### Task to complete
Nothing but the lines from the one containing "- [Jason Millard" to the end of the material should be returned, each exactly as written.

### Dataset records
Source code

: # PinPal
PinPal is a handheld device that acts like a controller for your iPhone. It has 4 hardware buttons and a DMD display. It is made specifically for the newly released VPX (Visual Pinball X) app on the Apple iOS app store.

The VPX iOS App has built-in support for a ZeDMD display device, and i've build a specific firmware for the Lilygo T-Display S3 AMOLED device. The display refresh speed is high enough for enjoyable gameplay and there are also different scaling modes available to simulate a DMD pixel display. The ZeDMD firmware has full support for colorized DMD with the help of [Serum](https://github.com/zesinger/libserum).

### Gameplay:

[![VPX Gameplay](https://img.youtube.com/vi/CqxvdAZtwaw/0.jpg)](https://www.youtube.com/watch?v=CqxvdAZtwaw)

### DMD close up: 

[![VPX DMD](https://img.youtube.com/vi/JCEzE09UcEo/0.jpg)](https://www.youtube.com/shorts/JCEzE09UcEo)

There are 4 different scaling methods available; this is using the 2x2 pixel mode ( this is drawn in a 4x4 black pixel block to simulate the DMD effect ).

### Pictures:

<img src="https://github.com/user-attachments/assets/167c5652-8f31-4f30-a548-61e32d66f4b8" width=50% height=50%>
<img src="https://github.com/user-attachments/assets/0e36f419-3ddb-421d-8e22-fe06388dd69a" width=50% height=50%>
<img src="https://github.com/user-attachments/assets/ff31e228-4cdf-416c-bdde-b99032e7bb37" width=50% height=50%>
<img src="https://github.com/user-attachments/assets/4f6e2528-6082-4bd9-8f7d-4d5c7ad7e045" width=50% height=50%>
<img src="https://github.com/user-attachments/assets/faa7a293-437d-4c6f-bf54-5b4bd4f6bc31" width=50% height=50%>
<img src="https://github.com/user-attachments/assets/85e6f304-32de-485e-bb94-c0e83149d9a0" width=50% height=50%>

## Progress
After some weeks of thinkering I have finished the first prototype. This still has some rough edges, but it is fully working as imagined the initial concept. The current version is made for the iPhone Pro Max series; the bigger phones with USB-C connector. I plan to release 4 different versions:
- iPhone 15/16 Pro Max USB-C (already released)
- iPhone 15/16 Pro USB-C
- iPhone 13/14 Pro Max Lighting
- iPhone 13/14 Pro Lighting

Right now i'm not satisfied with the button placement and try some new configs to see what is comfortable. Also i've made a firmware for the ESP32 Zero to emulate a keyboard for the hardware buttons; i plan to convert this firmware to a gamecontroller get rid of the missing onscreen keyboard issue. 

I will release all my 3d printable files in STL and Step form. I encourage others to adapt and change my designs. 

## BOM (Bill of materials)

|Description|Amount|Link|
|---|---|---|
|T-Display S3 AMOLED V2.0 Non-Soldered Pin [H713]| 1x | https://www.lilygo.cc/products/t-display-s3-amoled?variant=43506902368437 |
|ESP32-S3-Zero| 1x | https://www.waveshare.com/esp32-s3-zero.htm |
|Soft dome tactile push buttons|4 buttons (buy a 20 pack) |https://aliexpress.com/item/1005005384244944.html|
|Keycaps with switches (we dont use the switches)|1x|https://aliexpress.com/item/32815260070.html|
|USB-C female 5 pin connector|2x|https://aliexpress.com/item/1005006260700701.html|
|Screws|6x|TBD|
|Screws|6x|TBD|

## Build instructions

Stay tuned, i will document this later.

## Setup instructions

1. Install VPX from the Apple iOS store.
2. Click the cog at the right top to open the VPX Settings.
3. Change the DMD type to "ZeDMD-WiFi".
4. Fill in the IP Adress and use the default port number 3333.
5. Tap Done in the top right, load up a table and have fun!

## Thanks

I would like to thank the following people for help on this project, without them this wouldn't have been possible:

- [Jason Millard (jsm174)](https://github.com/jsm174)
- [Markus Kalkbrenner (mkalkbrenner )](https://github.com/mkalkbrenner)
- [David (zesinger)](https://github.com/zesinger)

### Solution below
- [Jason Millard (jsm174)](https://github.com/jsm174)
- [Markus Kalkbrenner (mkalkbrenner )](https://github.com/mkalkbrenner)
- [David (zesinger)](https://github.com/zesinger)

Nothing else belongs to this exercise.